The following column is the opinion and analysis of the writers.

As physicians who have been working on improving our health care system by implementing an improved “Medicare for All,” we are dismayed by the current debate on health care reform, both on the part of the journalists and politicians.

We hope to clear up some of the myths that have been commonly portrayed in the media.

Myth No. 1: Medicare for All will cause Americans to lose their private health insurance coverage.

Fact: yes, but it will be replaced by a comprehensive government-financed (not government-controlled) insurance plan that will cover all Americans and include all physicians.

Your current physician from your private health insurance plan, will be part of the Medicare for All plan. There will be no out-of-pocket costs, no copays, no deductibles, no surprise billing or risk of medical bankruptcy.

After all, what do private insurance companies contribute to health care other than adding to complexity, paying CEOs exorbitant salaries (in the 100s of millions of dollars) and reaping enormous profits?
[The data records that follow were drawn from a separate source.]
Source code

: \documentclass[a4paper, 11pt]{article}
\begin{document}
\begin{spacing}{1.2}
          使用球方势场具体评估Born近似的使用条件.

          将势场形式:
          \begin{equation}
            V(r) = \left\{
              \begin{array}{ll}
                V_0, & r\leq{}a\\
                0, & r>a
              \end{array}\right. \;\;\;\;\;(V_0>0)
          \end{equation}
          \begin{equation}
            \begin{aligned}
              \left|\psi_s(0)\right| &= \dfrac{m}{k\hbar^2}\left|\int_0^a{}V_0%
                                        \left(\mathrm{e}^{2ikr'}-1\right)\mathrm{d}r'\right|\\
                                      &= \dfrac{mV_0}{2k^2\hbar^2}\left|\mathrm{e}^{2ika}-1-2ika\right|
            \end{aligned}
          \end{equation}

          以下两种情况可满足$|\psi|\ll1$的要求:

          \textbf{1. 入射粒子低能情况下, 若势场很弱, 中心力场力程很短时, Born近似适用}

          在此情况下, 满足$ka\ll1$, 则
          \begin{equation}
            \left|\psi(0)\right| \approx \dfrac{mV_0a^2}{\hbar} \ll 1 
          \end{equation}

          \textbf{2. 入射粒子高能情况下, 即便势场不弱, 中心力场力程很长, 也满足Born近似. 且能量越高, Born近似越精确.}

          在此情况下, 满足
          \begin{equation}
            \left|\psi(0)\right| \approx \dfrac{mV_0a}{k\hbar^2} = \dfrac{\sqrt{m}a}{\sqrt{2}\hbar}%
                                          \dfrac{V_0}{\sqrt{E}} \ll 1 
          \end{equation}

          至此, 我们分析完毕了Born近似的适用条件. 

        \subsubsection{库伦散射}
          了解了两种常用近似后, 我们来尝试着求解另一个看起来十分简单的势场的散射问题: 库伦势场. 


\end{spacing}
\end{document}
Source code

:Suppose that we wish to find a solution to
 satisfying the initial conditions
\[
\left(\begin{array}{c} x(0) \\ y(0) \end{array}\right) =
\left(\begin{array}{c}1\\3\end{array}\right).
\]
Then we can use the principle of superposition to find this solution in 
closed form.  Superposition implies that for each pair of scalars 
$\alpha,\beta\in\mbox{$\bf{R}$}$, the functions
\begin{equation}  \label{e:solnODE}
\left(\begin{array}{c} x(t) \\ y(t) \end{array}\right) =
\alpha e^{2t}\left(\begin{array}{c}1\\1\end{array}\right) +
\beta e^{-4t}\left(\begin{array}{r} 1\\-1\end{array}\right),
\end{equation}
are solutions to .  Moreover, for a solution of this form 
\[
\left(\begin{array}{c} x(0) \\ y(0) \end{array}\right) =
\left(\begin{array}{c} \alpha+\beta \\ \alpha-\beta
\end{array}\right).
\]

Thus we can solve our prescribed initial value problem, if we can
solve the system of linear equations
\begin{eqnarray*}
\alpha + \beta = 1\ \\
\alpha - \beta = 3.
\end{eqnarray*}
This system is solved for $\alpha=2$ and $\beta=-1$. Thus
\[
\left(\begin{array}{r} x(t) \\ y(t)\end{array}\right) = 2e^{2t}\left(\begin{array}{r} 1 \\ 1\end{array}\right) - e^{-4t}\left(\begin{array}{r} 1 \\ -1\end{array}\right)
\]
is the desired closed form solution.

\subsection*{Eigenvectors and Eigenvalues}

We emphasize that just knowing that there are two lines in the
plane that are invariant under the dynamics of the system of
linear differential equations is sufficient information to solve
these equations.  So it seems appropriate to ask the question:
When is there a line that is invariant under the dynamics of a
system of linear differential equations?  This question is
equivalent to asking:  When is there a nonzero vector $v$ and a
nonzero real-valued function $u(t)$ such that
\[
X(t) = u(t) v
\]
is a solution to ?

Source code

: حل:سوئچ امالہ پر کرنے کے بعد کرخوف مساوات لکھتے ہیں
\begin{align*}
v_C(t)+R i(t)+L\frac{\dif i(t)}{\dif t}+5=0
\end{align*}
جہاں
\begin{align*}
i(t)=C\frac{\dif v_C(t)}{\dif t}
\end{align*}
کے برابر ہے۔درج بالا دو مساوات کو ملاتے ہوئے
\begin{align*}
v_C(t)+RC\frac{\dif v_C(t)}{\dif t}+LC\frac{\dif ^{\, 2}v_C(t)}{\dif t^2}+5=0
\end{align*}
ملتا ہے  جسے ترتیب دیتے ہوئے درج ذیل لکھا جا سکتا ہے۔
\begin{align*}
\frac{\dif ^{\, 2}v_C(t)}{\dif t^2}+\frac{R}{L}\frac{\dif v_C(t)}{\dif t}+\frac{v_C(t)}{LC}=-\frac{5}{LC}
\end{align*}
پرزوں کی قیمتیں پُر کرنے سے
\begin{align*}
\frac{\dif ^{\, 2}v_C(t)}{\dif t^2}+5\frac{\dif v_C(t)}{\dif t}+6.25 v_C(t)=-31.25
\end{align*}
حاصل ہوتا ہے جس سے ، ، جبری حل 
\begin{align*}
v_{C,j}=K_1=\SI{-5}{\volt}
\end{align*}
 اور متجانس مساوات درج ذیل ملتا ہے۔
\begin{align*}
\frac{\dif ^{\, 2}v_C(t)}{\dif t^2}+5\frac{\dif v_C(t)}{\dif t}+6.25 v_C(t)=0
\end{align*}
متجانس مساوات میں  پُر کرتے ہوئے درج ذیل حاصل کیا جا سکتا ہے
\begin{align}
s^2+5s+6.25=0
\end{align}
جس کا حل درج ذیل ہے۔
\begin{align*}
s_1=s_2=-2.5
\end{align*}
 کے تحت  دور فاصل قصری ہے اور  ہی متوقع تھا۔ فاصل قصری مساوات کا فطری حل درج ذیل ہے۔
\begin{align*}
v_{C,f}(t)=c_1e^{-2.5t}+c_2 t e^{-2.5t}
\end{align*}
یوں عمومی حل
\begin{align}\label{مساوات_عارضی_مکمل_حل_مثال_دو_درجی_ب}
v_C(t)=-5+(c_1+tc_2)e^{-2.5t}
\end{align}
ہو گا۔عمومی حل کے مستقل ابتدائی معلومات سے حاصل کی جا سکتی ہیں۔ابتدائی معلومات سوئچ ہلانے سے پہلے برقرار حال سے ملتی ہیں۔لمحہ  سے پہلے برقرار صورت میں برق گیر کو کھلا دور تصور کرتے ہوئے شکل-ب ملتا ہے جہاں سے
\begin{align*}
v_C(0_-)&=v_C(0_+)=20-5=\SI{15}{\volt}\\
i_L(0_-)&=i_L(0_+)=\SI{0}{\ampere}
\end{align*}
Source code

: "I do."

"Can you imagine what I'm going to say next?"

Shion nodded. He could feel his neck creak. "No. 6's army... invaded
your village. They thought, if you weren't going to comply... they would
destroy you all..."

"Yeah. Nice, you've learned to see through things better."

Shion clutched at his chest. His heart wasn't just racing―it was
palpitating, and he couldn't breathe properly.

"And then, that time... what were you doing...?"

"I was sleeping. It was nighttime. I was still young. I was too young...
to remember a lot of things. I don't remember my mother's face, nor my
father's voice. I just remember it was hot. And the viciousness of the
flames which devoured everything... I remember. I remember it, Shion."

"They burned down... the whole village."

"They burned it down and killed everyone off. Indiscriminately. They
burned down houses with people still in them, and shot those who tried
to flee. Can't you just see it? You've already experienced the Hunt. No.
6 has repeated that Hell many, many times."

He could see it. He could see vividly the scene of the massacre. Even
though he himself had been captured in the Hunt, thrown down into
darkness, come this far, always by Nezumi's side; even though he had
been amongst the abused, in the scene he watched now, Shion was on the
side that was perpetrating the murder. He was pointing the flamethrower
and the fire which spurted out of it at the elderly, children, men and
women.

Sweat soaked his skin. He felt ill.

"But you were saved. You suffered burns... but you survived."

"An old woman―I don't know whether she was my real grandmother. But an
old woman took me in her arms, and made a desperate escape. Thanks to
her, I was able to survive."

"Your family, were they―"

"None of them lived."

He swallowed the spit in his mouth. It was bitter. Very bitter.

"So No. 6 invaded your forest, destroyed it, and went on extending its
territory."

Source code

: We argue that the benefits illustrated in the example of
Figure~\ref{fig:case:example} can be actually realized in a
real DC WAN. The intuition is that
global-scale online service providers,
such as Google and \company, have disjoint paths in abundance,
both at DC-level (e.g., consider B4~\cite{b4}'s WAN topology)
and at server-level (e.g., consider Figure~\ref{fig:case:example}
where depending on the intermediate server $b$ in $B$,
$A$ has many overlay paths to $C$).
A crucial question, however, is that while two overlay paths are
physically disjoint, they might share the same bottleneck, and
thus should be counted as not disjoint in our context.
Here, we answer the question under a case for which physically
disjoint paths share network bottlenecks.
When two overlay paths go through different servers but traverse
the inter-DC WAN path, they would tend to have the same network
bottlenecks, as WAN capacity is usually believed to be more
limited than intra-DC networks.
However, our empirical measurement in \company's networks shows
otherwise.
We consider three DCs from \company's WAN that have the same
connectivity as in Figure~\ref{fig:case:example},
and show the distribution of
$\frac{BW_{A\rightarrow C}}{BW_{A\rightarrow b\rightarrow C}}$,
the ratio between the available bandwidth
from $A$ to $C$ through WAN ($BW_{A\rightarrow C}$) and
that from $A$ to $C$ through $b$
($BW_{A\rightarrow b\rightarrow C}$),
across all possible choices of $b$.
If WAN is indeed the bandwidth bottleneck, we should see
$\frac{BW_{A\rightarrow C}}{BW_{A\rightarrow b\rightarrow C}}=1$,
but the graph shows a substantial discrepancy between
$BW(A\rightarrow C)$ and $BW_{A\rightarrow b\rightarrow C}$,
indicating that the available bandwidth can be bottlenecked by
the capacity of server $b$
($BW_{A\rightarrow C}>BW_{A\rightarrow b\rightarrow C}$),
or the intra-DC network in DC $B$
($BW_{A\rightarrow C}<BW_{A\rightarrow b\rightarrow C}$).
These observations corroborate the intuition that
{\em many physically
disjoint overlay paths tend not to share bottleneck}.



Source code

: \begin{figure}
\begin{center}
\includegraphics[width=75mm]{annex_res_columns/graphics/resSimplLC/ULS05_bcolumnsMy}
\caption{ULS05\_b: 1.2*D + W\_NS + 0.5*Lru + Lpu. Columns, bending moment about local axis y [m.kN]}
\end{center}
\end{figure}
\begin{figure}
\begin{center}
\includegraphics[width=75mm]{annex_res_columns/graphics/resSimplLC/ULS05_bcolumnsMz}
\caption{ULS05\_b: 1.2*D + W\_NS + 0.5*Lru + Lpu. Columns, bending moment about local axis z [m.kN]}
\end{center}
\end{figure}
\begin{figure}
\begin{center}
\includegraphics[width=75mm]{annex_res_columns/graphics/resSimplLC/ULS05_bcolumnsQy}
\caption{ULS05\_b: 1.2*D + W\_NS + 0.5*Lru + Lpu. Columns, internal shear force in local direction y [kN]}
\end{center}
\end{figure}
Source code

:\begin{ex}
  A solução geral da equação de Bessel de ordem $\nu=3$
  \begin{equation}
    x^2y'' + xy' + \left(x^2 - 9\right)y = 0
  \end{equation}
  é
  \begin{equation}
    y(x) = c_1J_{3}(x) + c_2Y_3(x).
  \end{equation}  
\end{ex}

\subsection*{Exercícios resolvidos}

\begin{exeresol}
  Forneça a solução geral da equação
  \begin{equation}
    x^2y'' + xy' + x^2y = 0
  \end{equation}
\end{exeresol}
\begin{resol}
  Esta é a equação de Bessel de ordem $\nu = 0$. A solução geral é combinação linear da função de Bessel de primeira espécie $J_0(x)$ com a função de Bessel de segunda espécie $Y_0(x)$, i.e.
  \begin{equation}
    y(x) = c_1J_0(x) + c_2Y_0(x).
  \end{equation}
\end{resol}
Right now, over 20% of all the money spent on health care goes to these companies, which provide no benefit.

That money could be used to insure the 20 million Americans without health coverage now.

Myth No.2: Taxes will go up.

Yes, Medicare for All will be paid for by a progressive tax and possibly other taxes on the wealthy and financial transactions. For the vast majority of Americans, their costs on health care will drop significantly.

Currently, health insurance costs the average family of four over $12,000 a year from premiums, copays and deductibles.

This will be replaced by an equitable tax based on income and most people will wind up paying far less in new taxes than they are currently paying for all of their healthcare costs.

Myth No. 3: We can’t afford it.

Currently, the U.S. pays more than twice as much as most other developed countries and our health outcomes are worse than theirs. These other countries all have a version of single-payer, and if they have any private insurance, they are closely regulated and must be nonprofit.

In other words, we can’t afford NOT to introduce Medicare for All because our current costs are going to keep rising.

Myth No. 4: It’s too disruptive.

Changes in employment or marital status, reaching age 26, or increased income above eligibility thresholds for Medicaid or exchange subsidies currently disrupt coverage for needed care. Improved Medicare for All is cradle to grave coverage that each of us can afford.

Having no cost at the time of service is important to avoid disruptions. Medicare for All is actually less disruptive.

Myth No. 5: We need to take smaller, safer steps.

Incremental steps, such as a Medicaid or Medicare public option, have been proposed by several of the Democratic candidates.

Yet it is putting a Band-Aid on a dirty, infected wound and won’t solve our health-care problems. For-profit insurance companies collude with the drug and large hospital corporations, creating the current extreme costs for health care and gaps in care that are so prevalent in our country.

If we continue private insurance with the public option, two problems emerge. We won’t get the savings we can get from eliminating private insurance and the private insurance companies will cherry pick the healthier people and the public option will not survive.

The improved Medicare for All legislation includes vision, dental, hearing, mental health and long-term care.

It will eliminate the financial burden of premium, deductibles and copays so nobody would ever have to choose between paying their bills and going to the doctor; medical bankruptcy will be a thing of the past.

Eve Shapiro is a pediatrician and Paul Gordon is a family practice physician in Tucson.